How To Write Work Email To Millennials
June 25, 2013 1 Comment
Millennials enjoy working with people they can learn and gain experience from. And, like early Boomers when they were entering the workforce (1960’s – 1970’s), Millennials think they have the world by the tail.
Millennials are a valuable asset when they are engaged and motivated – or will quickly be an expense as they leave your company if they feel they are not learning and growing… which means you’ll lose your hiring / training investment… and opportunity loss.
When writing work email to Millennials share the whole picture. Go into detail answering not only what you want – but how you want it and when. Also, give Millennials purpose by sharing why it’s important. If you want Millennials to really lean into the task, include how you think they personally will be able to add unique value and what they’ll learn from the experience.
The balancing act when communicating with Millennials (and frankly when communicating with people from all generations), is to be sure to give them only what they need and not unnecessary background. Consider that the reason most of us write email messages is to do only three things:
- To give information
- To get information
- To confirm information
With that in mind, regardless of our reason for writing work email, we often send messages that are too short. We don’t give Millennials all of the information they need to take clear action.
Email Example: Its Purpose: To confirm information
“I am writing to confirm our meeting.”
Reason: Many reasons. Most of all, we should also confirm time, place and meeting objective which in this case will require another email which means another email interruption of everyone on the distribution list.
Email Message Alternative:
“I am confirming our meeting at 12PM in the Cambridge meeting room to review your budget estimates for the Sales Conference. They’re looking good.”
Rating: Very Good.
Reason: This message is supportive, motivating and if the meeting is confirmed, all the reader has to do is type back ‘Yes’ or ‘Confirmed’ and nobody has to wonder or hunt for where, when, why or what to bring. No further email messages or interruptions are required… respecting great time management, reducing email volume and leaving everyone to focus on other important ‘strategic’ work… until the meeting.

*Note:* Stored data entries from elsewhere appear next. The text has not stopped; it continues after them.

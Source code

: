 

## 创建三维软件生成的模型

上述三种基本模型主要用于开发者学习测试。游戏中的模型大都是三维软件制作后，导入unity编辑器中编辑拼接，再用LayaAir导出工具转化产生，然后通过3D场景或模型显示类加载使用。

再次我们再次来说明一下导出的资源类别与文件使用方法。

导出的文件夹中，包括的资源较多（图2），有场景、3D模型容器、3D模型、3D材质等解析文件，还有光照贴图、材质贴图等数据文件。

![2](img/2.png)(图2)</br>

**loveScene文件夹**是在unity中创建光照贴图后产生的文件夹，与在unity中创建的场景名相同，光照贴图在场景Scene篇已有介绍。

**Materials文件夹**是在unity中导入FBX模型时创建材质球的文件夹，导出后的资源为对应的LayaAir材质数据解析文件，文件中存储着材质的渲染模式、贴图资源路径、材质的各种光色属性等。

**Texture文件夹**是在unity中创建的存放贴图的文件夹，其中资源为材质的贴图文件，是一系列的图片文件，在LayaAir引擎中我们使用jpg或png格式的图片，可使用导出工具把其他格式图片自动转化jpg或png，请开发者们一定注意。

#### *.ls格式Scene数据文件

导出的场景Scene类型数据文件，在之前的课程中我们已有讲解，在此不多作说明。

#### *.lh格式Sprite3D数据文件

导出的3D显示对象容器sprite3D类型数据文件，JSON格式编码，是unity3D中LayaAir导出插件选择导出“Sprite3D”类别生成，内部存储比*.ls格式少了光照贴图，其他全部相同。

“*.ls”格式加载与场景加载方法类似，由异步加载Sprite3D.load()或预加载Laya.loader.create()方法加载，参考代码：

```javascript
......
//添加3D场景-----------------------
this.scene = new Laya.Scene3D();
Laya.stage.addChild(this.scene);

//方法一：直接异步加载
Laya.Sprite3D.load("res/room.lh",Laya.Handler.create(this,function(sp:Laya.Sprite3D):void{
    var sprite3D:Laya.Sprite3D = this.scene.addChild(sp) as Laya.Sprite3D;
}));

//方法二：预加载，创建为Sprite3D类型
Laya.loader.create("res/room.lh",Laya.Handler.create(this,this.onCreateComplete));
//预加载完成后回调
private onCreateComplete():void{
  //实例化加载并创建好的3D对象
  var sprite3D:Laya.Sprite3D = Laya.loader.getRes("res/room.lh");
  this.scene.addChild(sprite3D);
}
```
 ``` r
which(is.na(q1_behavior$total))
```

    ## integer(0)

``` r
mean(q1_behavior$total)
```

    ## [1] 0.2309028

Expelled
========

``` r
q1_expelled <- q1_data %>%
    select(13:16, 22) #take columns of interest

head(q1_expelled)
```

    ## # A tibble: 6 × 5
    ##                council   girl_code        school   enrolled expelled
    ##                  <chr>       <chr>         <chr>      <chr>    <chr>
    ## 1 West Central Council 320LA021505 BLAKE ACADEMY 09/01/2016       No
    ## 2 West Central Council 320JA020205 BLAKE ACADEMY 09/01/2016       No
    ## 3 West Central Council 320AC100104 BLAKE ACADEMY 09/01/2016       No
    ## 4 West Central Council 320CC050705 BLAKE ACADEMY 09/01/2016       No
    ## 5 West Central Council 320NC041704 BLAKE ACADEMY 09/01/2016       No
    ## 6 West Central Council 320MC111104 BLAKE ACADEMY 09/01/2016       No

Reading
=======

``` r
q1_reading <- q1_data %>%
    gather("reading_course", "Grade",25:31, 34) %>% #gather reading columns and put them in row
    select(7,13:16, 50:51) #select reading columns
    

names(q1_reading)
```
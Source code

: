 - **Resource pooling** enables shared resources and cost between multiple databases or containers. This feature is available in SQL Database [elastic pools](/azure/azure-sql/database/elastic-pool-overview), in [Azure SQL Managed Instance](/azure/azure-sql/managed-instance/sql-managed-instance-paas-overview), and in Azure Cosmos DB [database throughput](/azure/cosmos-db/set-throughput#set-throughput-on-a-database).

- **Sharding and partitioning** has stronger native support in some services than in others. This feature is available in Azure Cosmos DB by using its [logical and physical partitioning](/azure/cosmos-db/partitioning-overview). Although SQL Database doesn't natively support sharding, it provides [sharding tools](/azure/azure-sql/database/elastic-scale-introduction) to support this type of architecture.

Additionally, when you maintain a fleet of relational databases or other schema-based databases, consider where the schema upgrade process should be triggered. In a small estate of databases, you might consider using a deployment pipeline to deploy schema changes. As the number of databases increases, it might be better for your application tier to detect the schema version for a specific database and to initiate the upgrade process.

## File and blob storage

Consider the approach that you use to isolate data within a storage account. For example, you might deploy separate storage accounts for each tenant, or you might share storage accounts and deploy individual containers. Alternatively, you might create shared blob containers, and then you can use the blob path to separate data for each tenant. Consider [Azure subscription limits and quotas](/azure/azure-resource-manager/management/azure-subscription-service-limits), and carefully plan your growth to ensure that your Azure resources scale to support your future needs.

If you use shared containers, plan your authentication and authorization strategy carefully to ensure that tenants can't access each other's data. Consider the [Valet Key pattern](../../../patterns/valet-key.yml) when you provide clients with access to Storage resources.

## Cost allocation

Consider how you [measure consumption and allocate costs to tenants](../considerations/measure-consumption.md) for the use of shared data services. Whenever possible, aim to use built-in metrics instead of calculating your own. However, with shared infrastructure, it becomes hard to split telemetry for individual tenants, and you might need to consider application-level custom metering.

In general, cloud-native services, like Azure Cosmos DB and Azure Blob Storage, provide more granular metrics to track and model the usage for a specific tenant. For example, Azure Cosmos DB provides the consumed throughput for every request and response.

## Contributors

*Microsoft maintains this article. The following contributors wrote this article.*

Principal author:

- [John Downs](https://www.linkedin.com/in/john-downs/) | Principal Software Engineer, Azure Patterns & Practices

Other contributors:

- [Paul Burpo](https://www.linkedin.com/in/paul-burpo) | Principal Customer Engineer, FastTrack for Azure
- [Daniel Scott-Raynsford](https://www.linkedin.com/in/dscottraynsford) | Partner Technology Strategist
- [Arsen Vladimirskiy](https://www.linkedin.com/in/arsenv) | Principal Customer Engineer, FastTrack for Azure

We don’t need to write mini-novels to be thorough. We can all learn to consider everyone’s needs in short, polite – easy-to-write and easy-to read email messages. This encourages your reader to take action… what I call leaning into your message.
The more I work with Boomers, Xers and Millennials and the more I work with organizations trying to build productive teams, reduce workplace frustration and lower turn-over, the more I believe we should all be talking with each other like we were all Millennials. As parents, Boomers and Generation Xers gave their Millennial children (insert irony here my friends), a caring, supportive home where they were encouraged to ask questions, be creative and to embrace opportunities.
We all thrive when given honest, supportive positive reinforcement. It’s free, simple and direct… and it builds great relationships – even at home. And, we’ve seen in the example above it can be easy to do if you know how. Help your readers lean into your email messages.
You don’t want your Millennial employees to get frustrated and walk away from your organization… flushing your time and training investment down the drain. You also want to make sure they feel they are growing. Most Millennials leave organizations because of politics or lack of learning / growth… not money. They want to develop their experience and expertise… and they have their Boomer / Generation Xer parents encouraging them to do just that (insert more irony here).
As Boomers retire it’s projected that by 2025 three out of four workers worldwide will be Millennials (Time Magazine). What that means is that Boomers and Xers need to understand Millennials – and we also have to help Millennials understand Boomers and Generation Xers at work (not as parents).
Support Millennials and they won’t walk – they’ll stick around and be fantastic.
When writing to Millennials it’s likely that their work experience is much less than Boomers and Generation Xers – so they will need to ‘learn the ropes‘. They’ll let you be their coach as long as you stay positive and supportive. Meanwhile, their comfort with technology will likely far exceed that of Boomers or Generation Xers… let them experience pride and feel part-of-the-team by letting them coach you.